These are my neighbor's iris that I see across the street, glowing in the morning and evening. I was attracted to the play of the light and shadows on the plants. I did a small one first and then decided to do a large one for my October show at the Baylor Health Sciences Library. The reception is on October 6 from 6:30 to 8:30.
It was a cool gray day in May (about 45 degrees) when we visited Monet's property in Giverny, France. However, the irises, wisteria and many other flowers were blooming, including this pink tree. And yes, his house is pink too with turquoise green shutters. It is a beautiful property that should be on your bucket list.
This was purchased by a dear friend whose family has been in Texas since the Texas Revolution (and probably before). So, It is fitting that she own this painting of a beautiful spot in the Texas Hill Country.
Please come to my opening reception on October 6, 2017. I have many new paintings for you to see.
This is a work in progress. It is also the biggest canvas I have painted at 22 X 28". The blues in the front and back shadows are very different in color (cobalt vs cerulean) but look the same in the photo. Next I will work on the bold pine branches on the big trees and the rays of sunlight coming from the right. I really like all the pastel colors in the back.
I captured these pansies at the Dallas Arboretum.

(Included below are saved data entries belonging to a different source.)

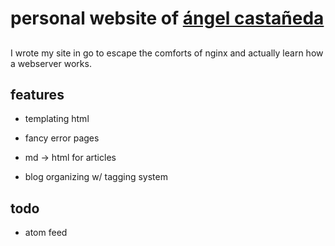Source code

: # personal website of [ángel castañeda](https://www.angel-castaneda.com)

## 

I wrote my site in go to escape the comforts of nginx and actually learn how a
webserver works.

## features

* templating html

* fancy error pages

* md -> html for articles

* blog organizing w/ tagging system

## todo

* atom feed
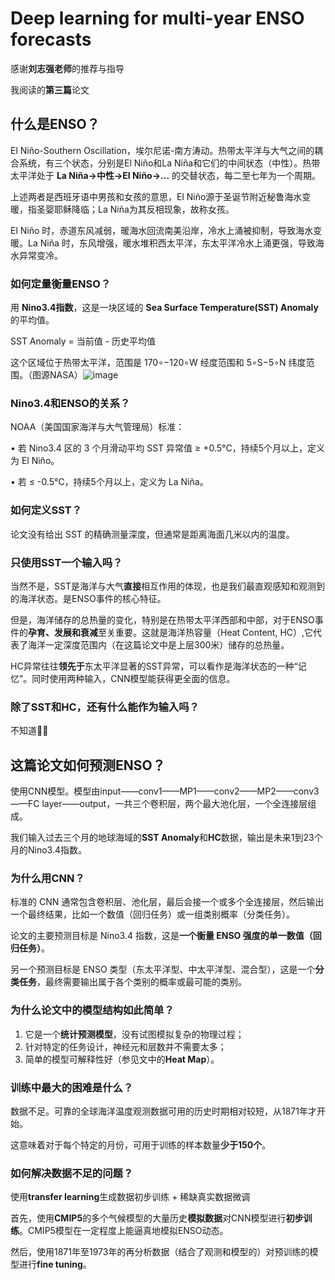 # Deep learning for multi-year ENSO forecasts

感谢**刘志强老师**的推荐与指导

我阅读的**第三篇**论文

## 什么是ENSO？

El Niño-Southern Oscillation，埃尔尼诺-南方涛动。热带太平洋与大气之间的耦合系统，有三个状态，分别是El Niño和La Niña和它们的中间状态（中性）。热带太平洋处于 **La Niña->中性->El Niño->...** 的交替状态，每二至七年为一个周期。

上述两者是西班牙语中男孩和女孩的意思，El Niño源于圣诞节附近秘鲁海水变暖，指圣婴耶稣降临；La Niña为其反相现象，故称女孩。

El Niño 时，赤道东风减弱，暖海水回流南美沿岸，冷水上涌被抑制，导致海水变暖。La Niña 时，东风增强，暖水堆积西太平洋，东太平洋冷水上涌更强，导致海水异常变冷。

### 如何定量衡量ENSO？

用 **Nino3.4指数**，这是一块区域的 **Sea Surface Temperature(SST) Anomaly** 的平均值。

SST Anomaly = 当前值 - 历史平均值

这个区域位于热带太平洋，范围是 170∘−120∘W 经度范围和 5∘S−5∘N 纬度范围。（图源NASA）![image](https://github.com/user-attachments/assets/962d45b3-8754-42c4-9040-13c904b06b17)


### Nino3.4和ENSO的关系？

NOAA（美国国家海洋与大气管理局）标准：
	
 •	若 Nino3.4 区的 3 个月滑动平均 SST 异常值 ≥ +0.5°C，持续5个月以上，定义为 El Niño。

 •	若 ≤ -0.5°C，持续5个月以上，定义为 La Niña。

### 如何定义SST？

论文没有给出 SST 的精确测量深度，但通常是距离海面几米以内的温度。

### 只使用SST一个输入吗？

当然不是，SST是海洋与大气**直接**相互作用的体现，也是我们最直观感知和观测到的海洋状态。是ENSO事件的核心特征。

但是，海洋储存的总热量的变化，特别是在热带太平洋西部和中部，对于ENSO事件的**孕育、发展和衰减**至关重要。这就是海洋热容量（Heat Content, HC）,它代表了海洋一定深度范围内（在这篇论文中是上层300米）储存的总热量。

HC异常往往**领先于**东太平洋显著的SST异常，可以看作是海洋状态的一种“记忆”。同时使用两种输入，CNN模型能获得更全面的信息。

### 除了SST和HC，还有什么能作为输入吗？

不知道🤷‍♀️

## 这篇论文如何预测ENSO？

使用CNN模型。模型由input——conv1——MP1——conv2——MP2——conv3——FC layer——output，一共三个卷积层，两个最大池化层，一个全连接层组成。

我们输入过去三个月的地球海域的**SST Anomaly**和**HC**数据，输出是未来1到23个月的Nino3.4指数。

### 为什么用CNN？

标准的 CNN 通常包含卷积层、池化层，最后会接一个或多个全连接层，然后输出一个最终结果，比如一个数值（回归任务）或一组类别概率（分类任务）。

论文的主要预测目标是 Nino3.4 指数，这是**一个衡量 ENSO 强度的单一数值（回归任务）**。

另一个预测目标是 ENSO 类型（东太平洋型、中太平洋型、混合型），这是一个**分类任务**，最终需要输出属于各个类别的概率或最可能的类别。

### 为什么论文中的模型结构如此简单？

1. 它是一个**统计预测模型**，没有试图模拟复杂的物理过程；
2. 针对特定的任务设计，神经元和层数并不需要太多；
3. 简单的模型可解释性好（参见文中的**Heat Map**）。

### 训练中最大的困难是什么？

数据不足。可靠的全球海洋温度观测数据可用的历史时期相对较短，从1871年才开始。

这意味着对于每个特定的月份，可用于训练的样本数量**少于150个**。

### 如何解决数据不足的问题？

使用**transfer learning**生成数据初步训练 + 稀缺真实数据微调

首先，使用**CMIP5**的多个气候模型的大量历史**模拟数据**对CNN模型进行**初步训练**。CMIP5模型在一定程度上能逼真地模拟ENSO动态。

然后，使用1871年至1973年的再分析数据（结合了观测和模型的）对预训练的模型进行**fine tuning**。
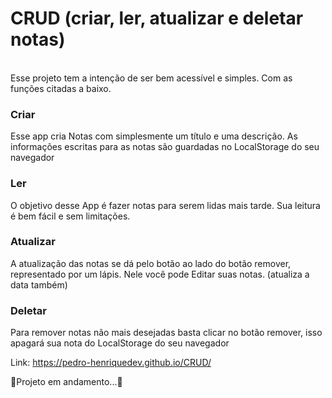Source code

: # CRUD (criar, ler, atualizar e deletar notas)
</br>
Esse projeto tem a intenção de ser bem acessível e simples. Com as funções citadas a baixo.
</br>

### Criar
 Esse app cria Notas com simplesmente um título e uma descrição. As informações escritas para as notas são guardadas no LocalStorage do seu navegador
 
### Ler 
 O objetivo desse App é fazer notas para serem lidas mais tarde. Sua leitura é bem fácil e sem limitações.
 
### Atualizar
 A atualização das notas se dá pelo botão ao lado do botão remover, representado por um lápis. Nele você pode Editar suas notas. (atualiza a data também)
 
### Deletar
 Para remover notas não mais desejadas basta clicar no botão remover, isso apagará sua nota do LocalStorage do seu navegador
 

Link: https://pedro-henriquedev.github.io/CRUD/

🚧Projeto em andamento...🚧
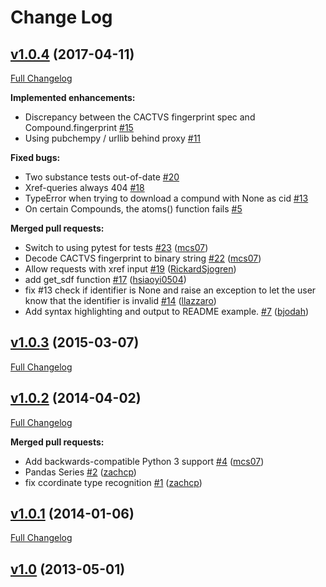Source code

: # Change Log

## [v1.0.4](https://github.com/mcs07/PubChemPy/releases/tag/v1.0.4) (2017-04-11)
[Full Changelog](https://github.com/mcs07/PubChemPy/compare/v1.0.3...v1.0.4)

**Implemented enhancements:**

- Discrepancy between the CACTVS fingerprint spec and Compound.fingerprint [\#15](https://github.com/mcs07/PubChemPy/issues/15)
- Using pubchempy / urllib behind proxy [\#11](https://github.com/mcs07/PubChemPy/issues/11)

**Fixed bugs:**

- Two substance tests out-of-date [\#20](https://github.com/mcs07/PubChemPy/issues/20)
- Xref-queries always 404 [\#18](https://github.com/mcs07/PubChemPy/issues/18)
- TypeError when trying to download a compund with None as cid [\#13](https://github.com/mcs07/PubChemPy/issues/13)
- On certain Compounds, the atoms\(\) function fails [\#5](https://github.com/mcs07/PubChemPy/issues/5)

**Merged pull requests:**

- Switch to using pytest for tests [\#23](https://github.com/mcs07/PubChemPy/pull/23) ([mcs07](https://github.com/mcs07))
- Decode CACTVS fingerprint to binary string [\#22](https://github.com/mcs07/PubChemPy/pull/22) ([mcs07](https://github.com/mcs07))
- Allow requests with xref input [\#19](https://github.com/mcs07/PubChemPy/pull/19) ([RickardSjogren](https://github.com/RickardSjogren))
- add get\_sdf function [\#17](https://github.com/mcs07/PubChemPy/pull/17) ([hsiaoyi0504](https://github.com/hsiaoyi0504))
- fix \#13 check if identifier is None and raise an exception to let the user know that the identifier is invalid [\#14](https://github.com/mcs07/PubChemPy/pull/14) ([llazzaro](https://github.com/llazzaro))
- Add syntax highlighting and output to README example. [\#7](https://github.com/mcs07/PubChemPy/pull/7) ([bjodah](https://github.com/bjodah))

## [v1.0.3](https://github.com/mcs07/PubChemPy/releases/tag/v1.0.3) (2015-03-07)
[Full Changelog](https://github.com/mcs07/PubChemPy/compare/v1.0.2...v1.0.3)

## [v1.0.2](https://github.com/mcs07/PubChemPy/releases/tag/v1.0.2) (2014-04-02)
[Full Changelog](https://github.com/mcs07/PubChemPy/compare/v1.0.1...v1.0.2)

**Merged pull requests:**

- Add backwards-compatible Python 3 support [\#4](https://github.com/mcs07/PubChemPy/pull/4) ([mcs07](https://github.com/mcs07))
- Pandas Series [\#2](https://github.com/mcs07/PubChemPy/pull/2) ([zachcp](https://github.com/zachcp))
- fix ccordinate type recognition [\#1](https://github.com/mcs07/PubChemPy/pull/1) ([zachcp](https://github.com/zachcp))

## [v1.0.1](https://github.com/mcs07/PubChemPy/releases/tag/v1.0.1) (2014-01-06)
[Full Changelog](https://github.com/mcs07/PubChemPy/compare/v1.0...v1.0.1)

## [v1.0](https://github.com/mcs07/PubChemPy/releases/tag/v1.0) (2013-05-01)
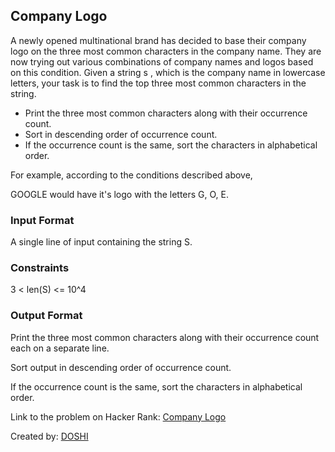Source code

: ## Company Logo

A newly opened multinational brand has decided to base their company logo on the three most common characters in the company name. They are now trying out various combinations of company names and logos based on this condition. Given a string s , which is the company name in lowercase letters, your task is to find the top three most common characters in the string.

* Print the three most common characters along with their occurrence count.
* Sort in descending order of occurrence count.
* If the occurrence count is the same, sort the characters in alphabetical order.

For example, according to the conditions described above,

GOOGLE would have it's logo with the letters G, O, E.

### Input Format

A single line of input containing the string S.

### Constraints

3 < len(S) <= 10^4

### Output Format

Print the three most common characters along with their occurrence count each on a separate line.

Sort output in descending order of occurrence count.

If the occurrence count is the same, sort the characters in alphabetical order.

Link to the problem on Hacker Rank: [Company Logo](https://www.hackerrank.com/challenges/most-commons/problem)

Created by: [DOSHI](https://www.hackerrank.com/profile/DOSHI)
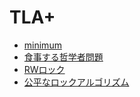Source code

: # TLA+

- [minimum](./minimum)
- [食事する哲学者問題](./dining_philosophers)
- [RWロック](./rwlock/)
- [公平なロックアルゴリズム](./fairlock)
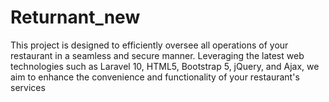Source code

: # Returnant_new
 This project is designed to efficiently oversee all operations of your restaurant in a seamless and secure manner. Leveraging the latest web technologies such as Laravel 10, HTML5, Bootstrap 5, jQuery, and Ajax, we aim to enhance the convenience and functionality of your restaurant's services
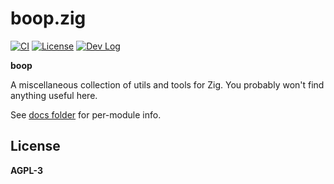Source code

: # boop.zig

[![CI](https://github.com/JohnMurray/boop.zig/actions/workflows/ci.yaml/badge.svg)](https://github.com/JohnMurray/boop.zig/actions/workflows/ci.yaml)
[![License](https://img.shields.io/badge/License-AGPL_v3-blue.svg)](https://github.com/JohnMurray/boop.zig/blob/main/LICENSE)
[![Dev Log](https://img.shields.io/badge/%F0%9F%93%83-dev%20log-blue)](https://github.com/JohnMurray/boop.zig/blob/main/dev-log)

__boop__

A miscellaneous collection of utils and tools for Zig. You probably won't find anything useful here.

See [docs folder](https://github.com/JohnMurray/boop.zig/blob/main/docs) for per-module info.

## License

__AGPL-3__
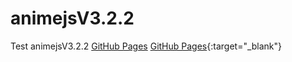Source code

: # animejsV3.2.2
Test animejsV3.2.2
<a href="https://np1531-cmd.github.io/animejsV3.2.2/" target="_blank">GitHub Pages</a>
[GitHub Pages]([https://wonderland.example](https://np1531-cmd.github.io/animejsV3.2.2/)){:target="_blank"}
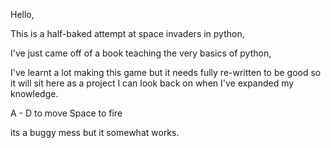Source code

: Hello,

This is a half-baked attempt at space invaders in python,

I've just came off of a book teaching the very basics of python,

I've learnt a lot making this game but it needs fully re-written to be good so it will sit here
as a project I can look back on when I've expanded my knowledge.

A - D to move
Space to fire

its a buggy mess but it somewhat works.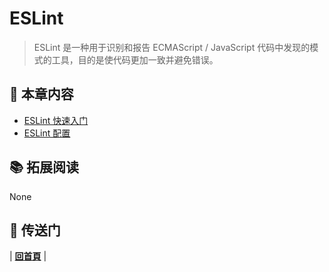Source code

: # ESLint

> ESLint 是一种用于识别和报告 ECMAScript / JavaScript 代码中发现的模式的工具，目的是使代码更加一致并避免错误。

## :book: 本章内容

* [ESLint 快速入门](eslint/eslint-quickstart.html)
* [ESLint 配置](eslint/eslint-configuration.html)

## :books: 拓展阅读

None

## :door: 传送门

| [**回首頁**](https://github.com/zp1024/react-step-by-step/tree/master/docs) |
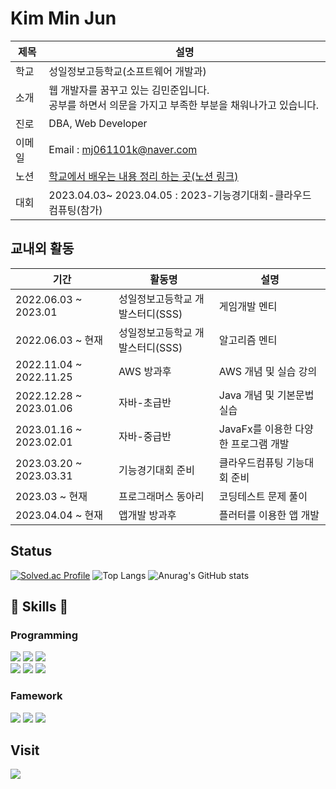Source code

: <h1>
  Kim Min Jun
</h1>

| 제목  | 설명 |
| ---- | ---- |
| 학교 | 성일정보고등학교(소프트웨어 개발과) |
| 소개 | 웹 개발자를 꿈꾸고 있는 김민준입니다. <br> 공부를 하면서 의문을 가지고 부족한 부분을 채워나가고 있습니다. |
| 진로 | DBA, Web Developer |
| 이메일 | Email : mj061101k@naver.com |
| 노션 | [학교에서 배우는 내용 정리 하는 곳(노션 링크)](https://minjun11.notion.site/096a00f2557e4a7a86507f7997c8af8b?pvs=4) |
| 대회 | 2023.04.03~ 2023.04.05 : 2023-기능경기대회-클라우드 컴퓨팅(참가) |

## 교내외 활동
| 기간 | 활동명 | 설명 |
| ---- | ---- | ----- |
| 2022.06.03 ~ 2023.01 | 성일정보고등학교 개발스터디(SSS) | 게임개발 멘티 |
| 2022.06.03 ~ 현재 | 성일정보고등학교 개발스터디(SSS) | 알고리즘 멘티 |
| 2022.11.04 ~ 2022.11.25 | AWS 방과후 | AWS 개념 및 실습 강의 |
| 2022.12.28 ~ 2023.01.06 | 자바-초급반 | Java 개념 및 기본문법 실습|
| 2023.01.16 ~ 2023.02.01 | 자바-중급반 | JavaFx를 이용한 다양한 프로그램 개발 |
| 2023.03.20 ~ 2023.03.31 | 기능경기대회 준비 | 클라우드컴퓨팅 기능대회 준비 |
| 2023.03 ~ 현재 | 프로그래머스 동아리 | 코딩테스트 문제 풀이 |
| 2023.04.04 ~ 현재 | 앱개발 방과후 | 플러터를 이용한 앱 개발 |

<div>
 
## Status
 
</div>


<div>
  
  [![Solved.ac Profile](http://mazassumnida.wtf/api/v2/generate_badge?boj=mj061101k)](https://solved.ac/mj061101k/) ![Top Langs](https://github-readme-stats.vercel.app/api/top-langs/?username=Qnd1101&layout=compact&theme=tokyonight) ![Anurag's GitHub stats](https://github-readme-stats.vercel.app/api?username=Qnd1101&show_icons=true&theme=tokyonight)
</div>

 
 <h2>
  🤤 Skills 🤤
</h2>

### Programming
<div>
    <img src="https://img.shields.io/badge/JAVA-007396?style=for-the-badge&logo=java&logoColor=white">
    <img src="https://img.shields.io/badge/oracle-F80000?style=for-the-badge&logo=oracle&logoColor=white"/>
    <img src="https://img.shields.io/badge/flutter-02569B?style=for-the-badge&logo=flutter&logoColor=white"/>
    <br>
    <img src="https://img.shields.io/badge/spring-6DB33F?style=for-the-badge&logo=spring&logoColor=white"> 
    <img src="https://img.shields.io/badge/python-3776AB?style=for-the-badge&logo=python&logoColor=white"/>
    <img src="https://img.shields.io/badge/HTML5-E34F26?style=for-the-badge&logo=python&logoColor=white"/>
</div>

### Famework
<div>
  <img src="https://img.shields.io/badge/Eclipse%20IDE-2C2255.svg?&style=for-the-badge&logo=Eclipse%20IDE&logoColor=white"/> 
  <img src="https://img.shields.io/badge/Visual%20Studio%20Code-007ACC.svg?&style=for-the-badge&logo=Visual%20Studio%20Code&logoColor=white"/>
  <img src="https://img.shields.io/badge/intellij%20idea-000000.svg?&style=for-the-badge&logo=intellijidea&logoColor=white"/>
</div>


## Visit
  
<div>
<a href="https://hits.seeyoufarm.com"><img src="https://hits.seeyoufarm.com/api/count/incr/badge.svg?url=https%3A%2F%2Fgithub.com%2FQnd1101%2Fhit-counter&count_bg=%2379C83D&title_bg=%23555555&icon=chupachups.svg&icon_color=%23E7E7E7&title=방문자&edge_flat=false"/></a>
</div>  

<!--
**Qnd1101/Qnd1101** is a ✨ _special_ ✨ repository because its `README.md` (this file) appears on your GitHub profile.

Here are some ideas to get you started:

- 🔭 I’m currently working on ...
- 🌱 I’m currently learning ...
- 👯 I’m looking to collaborate on ...
- 🤔 I’m looking for help with ...
- 💬 Ask me about ...
- 📫 How to reach me: ...
- 😄 Pronouns: ...
- ⚡ Fun fact: ...
-->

Pansies are so cheerful with their happy faces. Looking at these throughout the day would keep your spirits up.
I am creating some paintings for a local gallery that need to be somewhat abstract or have hidden images in them. This is my first one of pink flower blossoms against a wall with colorful shadows. This is pretty abstract for me, and it was fun to mush around with the paint and my knives.
My cousin shared some photos of his Rose of Sharon flowers. I really liked this blue one. So Dean, this one is for you! Thanks for sharing your flowers with me. I am planning on painting a more abstract closeup too.
I took a plein air art class in Cape Cod a few summers ago and painted Vivian's (teacher) flowerbed with pastels (chalk). She had us do an exercise where we randomly made strokes on paper for 30 minutes. It was a really good loosening up exercise. The painting process then flowed more effortlessly. This second time, I painted the scene with oils for permanence but kept the brilliance of pastel colors with lots of bright, transparent oils. It is painted on the sides too so does not require framing.
I passed by these lovely hibiscus flowers every day on my vacation in Cape Cod. While painting I noticed that I was creating the look of a pastel (chalk) with my oil paints. So, I made sure to keep that look.
This white Rose of Sharon bush was blooming against a brick wall in Connecticut. The blue-violet shadows glowed against the orange-red brick. This is an old-fashioned flower loved by our grandmothers. My Mom loved her Rose of Sharon bush in our old house in Southfield, Michigan.
This 18th century home was on a little side street in Wellfleet, Cape Cod. The blue hydrangeas were blooming all round it and the home up the hill. I wish it were mine!
I pass by this building every day on the way to work. I loved the glowing crape myrtle but was drawn to the shadows on the building. The building was nothing special but the shadows were gorgeous. So, I snapped a picture one morning and painted it.
This a hydrangea bouquet that I painted from our trip to Cape Cod in 2016. I keep changing it a bit, but I am pretty sure that I am done now. I liked the juxtaposition of the cobalt blue flowers against the turquoise sky.